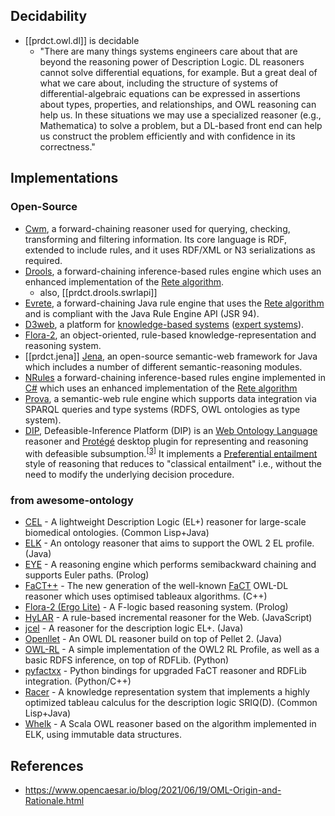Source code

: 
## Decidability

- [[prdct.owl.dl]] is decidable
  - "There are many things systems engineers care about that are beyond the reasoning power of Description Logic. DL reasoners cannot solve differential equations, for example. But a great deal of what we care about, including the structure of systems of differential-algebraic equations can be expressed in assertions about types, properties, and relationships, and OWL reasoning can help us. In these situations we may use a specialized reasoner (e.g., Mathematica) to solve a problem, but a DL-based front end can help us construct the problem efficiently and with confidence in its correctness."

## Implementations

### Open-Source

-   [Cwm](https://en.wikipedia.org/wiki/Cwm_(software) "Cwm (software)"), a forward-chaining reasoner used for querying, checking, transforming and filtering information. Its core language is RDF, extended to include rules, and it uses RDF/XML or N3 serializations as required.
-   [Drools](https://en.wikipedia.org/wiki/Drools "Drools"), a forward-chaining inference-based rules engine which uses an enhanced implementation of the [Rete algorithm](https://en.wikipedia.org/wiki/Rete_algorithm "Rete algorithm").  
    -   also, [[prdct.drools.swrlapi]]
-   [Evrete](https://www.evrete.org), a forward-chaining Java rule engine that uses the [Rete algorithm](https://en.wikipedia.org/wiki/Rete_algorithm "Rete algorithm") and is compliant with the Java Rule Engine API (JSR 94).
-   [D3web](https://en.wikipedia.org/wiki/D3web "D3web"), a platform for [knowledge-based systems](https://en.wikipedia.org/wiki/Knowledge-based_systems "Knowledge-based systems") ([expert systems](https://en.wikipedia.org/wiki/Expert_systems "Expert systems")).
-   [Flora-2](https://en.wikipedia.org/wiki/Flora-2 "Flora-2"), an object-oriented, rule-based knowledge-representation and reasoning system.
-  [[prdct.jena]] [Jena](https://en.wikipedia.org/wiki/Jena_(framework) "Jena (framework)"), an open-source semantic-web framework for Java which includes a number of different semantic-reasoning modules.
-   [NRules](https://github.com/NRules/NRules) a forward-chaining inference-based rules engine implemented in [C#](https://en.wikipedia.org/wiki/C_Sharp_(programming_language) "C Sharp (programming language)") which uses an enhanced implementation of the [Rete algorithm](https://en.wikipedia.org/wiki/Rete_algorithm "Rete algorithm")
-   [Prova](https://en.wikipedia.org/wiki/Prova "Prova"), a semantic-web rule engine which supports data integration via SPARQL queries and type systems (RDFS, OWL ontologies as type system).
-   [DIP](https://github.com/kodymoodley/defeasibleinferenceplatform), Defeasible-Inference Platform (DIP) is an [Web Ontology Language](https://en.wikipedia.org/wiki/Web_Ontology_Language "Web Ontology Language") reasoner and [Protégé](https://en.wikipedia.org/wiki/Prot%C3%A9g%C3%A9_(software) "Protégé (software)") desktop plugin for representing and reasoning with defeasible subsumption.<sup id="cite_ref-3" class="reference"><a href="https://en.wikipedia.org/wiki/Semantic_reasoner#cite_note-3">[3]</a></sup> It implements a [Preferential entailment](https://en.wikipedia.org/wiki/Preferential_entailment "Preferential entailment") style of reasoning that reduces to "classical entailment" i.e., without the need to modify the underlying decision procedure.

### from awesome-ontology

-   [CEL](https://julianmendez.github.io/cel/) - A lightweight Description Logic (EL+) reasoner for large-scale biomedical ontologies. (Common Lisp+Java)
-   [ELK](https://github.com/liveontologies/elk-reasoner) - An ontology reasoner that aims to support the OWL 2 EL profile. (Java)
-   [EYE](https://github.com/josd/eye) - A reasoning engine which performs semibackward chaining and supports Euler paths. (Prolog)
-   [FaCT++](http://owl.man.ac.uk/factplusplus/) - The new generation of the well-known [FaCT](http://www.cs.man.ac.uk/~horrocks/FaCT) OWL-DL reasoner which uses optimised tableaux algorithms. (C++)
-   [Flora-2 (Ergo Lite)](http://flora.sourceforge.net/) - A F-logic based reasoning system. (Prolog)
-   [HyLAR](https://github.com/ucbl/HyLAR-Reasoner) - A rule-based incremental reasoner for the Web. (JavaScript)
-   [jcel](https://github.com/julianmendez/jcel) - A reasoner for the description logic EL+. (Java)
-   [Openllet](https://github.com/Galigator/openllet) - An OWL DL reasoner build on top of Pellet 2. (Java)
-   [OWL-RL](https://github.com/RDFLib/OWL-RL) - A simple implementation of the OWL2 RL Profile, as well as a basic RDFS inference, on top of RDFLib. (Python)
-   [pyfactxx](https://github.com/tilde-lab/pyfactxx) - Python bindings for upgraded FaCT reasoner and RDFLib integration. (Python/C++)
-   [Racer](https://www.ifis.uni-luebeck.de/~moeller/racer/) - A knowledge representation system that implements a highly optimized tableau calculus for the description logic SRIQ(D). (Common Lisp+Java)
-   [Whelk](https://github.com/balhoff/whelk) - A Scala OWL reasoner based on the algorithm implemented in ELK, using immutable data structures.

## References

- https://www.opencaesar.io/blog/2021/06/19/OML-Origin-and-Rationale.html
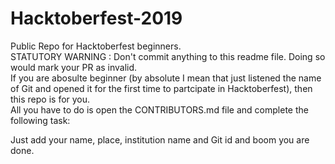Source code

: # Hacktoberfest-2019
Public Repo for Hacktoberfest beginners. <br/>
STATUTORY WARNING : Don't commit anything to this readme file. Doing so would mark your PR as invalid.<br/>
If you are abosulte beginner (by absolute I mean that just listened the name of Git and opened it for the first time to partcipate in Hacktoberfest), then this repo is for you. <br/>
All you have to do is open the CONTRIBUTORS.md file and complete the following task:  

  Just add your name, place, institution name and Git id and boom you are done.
■ ■ ■ ■
- _What you will do_
The required output is every line from the one with "All you have" to the final line of the entries, repeated exactly and with nothing else.

- _Response area_
All you have to do is open the CONTRIBUTORS.md file and complete the following task:  

  Just add your name, place, institution name and Git id and boom you are done.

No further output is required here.